BRITSCHGI v. McCALL et al.

THOMAS et al. v. McCALL et al.

LIEBMAN et al. v. McCALL et al.*

Nos. 15325–15327.

Decided: January 27, 1953

Cosgrove, Molinari & Tinney, San Francisco, Campbell, Hayes & Custer, San Jose, for appellants. Crist, Stafford & Peters, Elton F. Martin, Palo Alto, for respondents.

In three actions in which the defendants are the same, and which were consolidated for trial, plaintiffs appeal from the judgments in favor of defendants.

Question Presented.

The principal question is whether a buyer may waiver a condition in the agreement of sale to the effect that the sale is subject to the seller's ability to eliminate a claimed outstanding interest in the property for a specified sum.

Record.

Action No. 15325 is by plaintiff Britschgi, a licensed real estate broker, to recover $10,000 damages for alleged breach by defendants of a written contract giving him the exclusive authorization to sell certain Santa Clara County real property.
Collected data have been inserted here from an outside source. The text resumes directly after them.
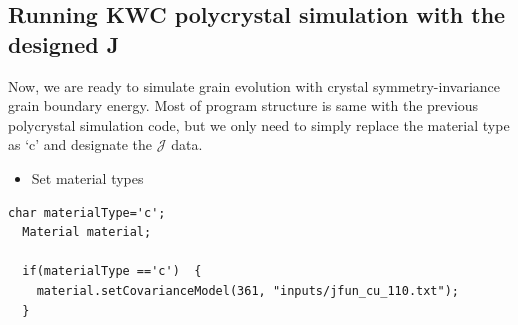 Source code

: \documentclass[11pt]{article}
\begin{document}
\subsection{Running KWC polycrystal simulation with the designed J}

Now, we are ready to simulate grain evolution 
with crystal symmetry-invariance grain boundary energy. 
Most of program structure is same with the previous polycrystal simulation code, 
but we only need to simply replace the material type as `c' and designate 
the $\mathcal{J}$ data.\\

\begin{itemize} \item Set material types\end{itemize}

\begin{tcolorbox}
\begin{lstlisting}[basicstyle=\footnotesize]
char materialType='c';
  Material material;

  if(materialType =='c')  {
    material.setCovarianceModel(361, "inputs/jfun_cu_110.txt");
  }
\end{lstlisting}
\end{tcolorbox}



\end{document}
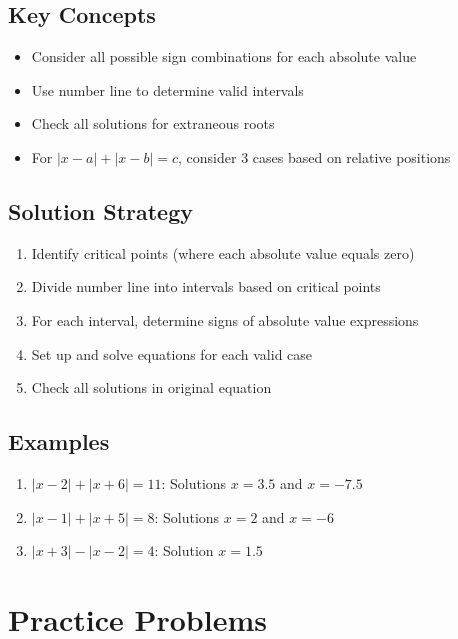 \documentclass[12pt]{article}
\begin{document}
\subsection*{Key Concepts}
\begin{tcolorbox}[colback=lightgray,colframe=primary,title=Multiple Absolute Values]
    \begin{itemize}
        \item Consider all possible sign combinations for each absolute value
        \item Use number line to determine valid intervals
        \item Check all solutions for extraneous roots
        \item For $|x-a| + |x-b| = c$, consider 3 cases based on relative positions
    \end{itemize}
\end{tcolorbox}

\subsection*{Solution Strategy}
\begin{enumerate}
    \item Identify critical points (where each absolute value equals zero)
    \item Divide number line into intervals based on critical points
    \item For each interval, determine signs of absolute value expressions
    \item Set up and solve equations for each valid case
    \item Check all solutions in original equation
\end{enumerate}

\subsection*{Examples}
\begin{enumerate}
    \item $|x-2| + |x+6| = 11$: Solutions $x = 3.5$ and $x = -7.5$
    \item $|x-1| + |x+5| = 8$: Solutions $x = 2$ and $x = -6$
    \item $|x+3| - |x-2| = 4$: Solution $x = 1.5$
\end{enumerate}

\section*{Practice Problems}
\end{document}
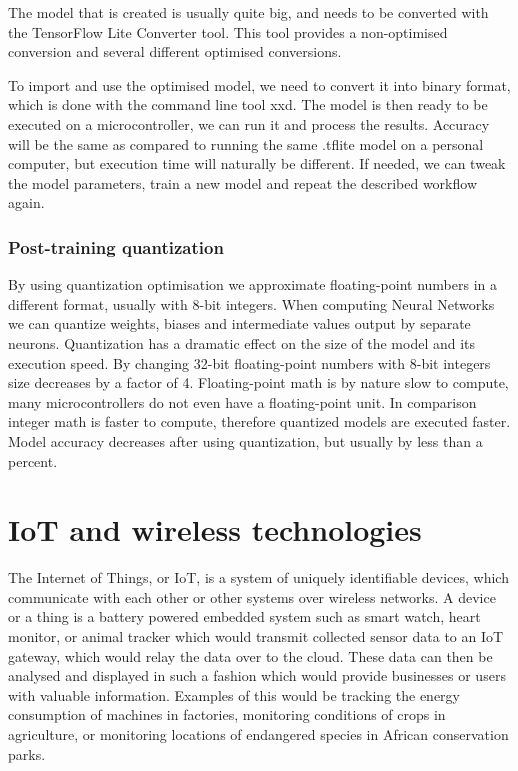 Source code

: The model that is created is usually quite big, and needs to be converted with the TensorFlow Lite Converter tool.
This tool provides a non-optimised conversion and several different optimised conversions.

To import and use the optimised model, we need to convert it into binary format, which is done with the command line tool xxd.
The model is then ready to be executed on a microcontroller, we can run it and process the results.
Accuracy will be the same as compared to running the same .tflite model on a personal computer, but execution time will naturally be different.
If needed, we can tweak the model parameters, train a new model and repeat the described workflow again.


\subsubsection{ Post-training quantization}

By using quantization optimisation we approximate floating-point numbers in a different format, usually with 8-bit integers.
When computing Neural Networks we can quantize weights, biases and intermediate values output by separate neurons. 
Quantization has a dramatic effect on the size of the model and its execution speed.
By changing 32-bit floating-point numbers with 8-bit integers size decreases by a factor of 4.
Floating-point math is by nature slow to compute, many microcontrollers do not even have a floating-point unit.
In comparison integer math is faster to compute, therefore quantized models are executed faster.
Model accuracy decreases after using quantization, but usually by less than a percent.
 

\section{ IoT and wireless technologies}

The Internet of Things, or IoT, is a system of uniquely identifiable devices, which communicate with each other or other systems over wireless networks\cite{IoT}.
A device or a thing is a battery powered embedded system such as smart watch, heart monitor, or animal tracker which would transmit collected sensor data to an IoT gateway, which would relay the data over to the cloud.
These data can then be analysed and displayed in such a fashion which would provide businesses or users with valuable information.
Examples of this would be tracking the energy consumption of machines in factories, monitoring conditions of crops in agriculture, or monitoring locations of endangered species in African conservation parks.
Action No. 15326 is by plaintiffs Britschgi and Thomas to recover $10,250, the alleged reasonable value of services rendered to defendants by them as real estate brokers. Action No. 15327 is by plaintiff Liebman and others as copartners doing business as Brentwood Company,1 a copartnership, for specific performance of a written agreement by which defendants agreed to sell and Brentwood agreed to buy defendants' property for $205,000, and for $50,000 damages for wilful withholding. In a second cause of action Brentwood sought $30,000 damages allegedly incurred because relying on said agreement of sale, Brentwood purchased adjoining lands in order to bring to defendants' land utilities from the city of Palo Alto. Defendants filed a general answer in all three cases. In the third action they also set up as a defense the fact that the agreement provided that it was contingent upon their being able within 120 days to eliminate the interest of one Santana in the property, and that they were unable so to do.

Evidence.

Most of the evidence is uncontradicted. Taking, as we are required to do, the evidence and the reasonable inferences therefrom most strongly in favor of defendants, the facts follow.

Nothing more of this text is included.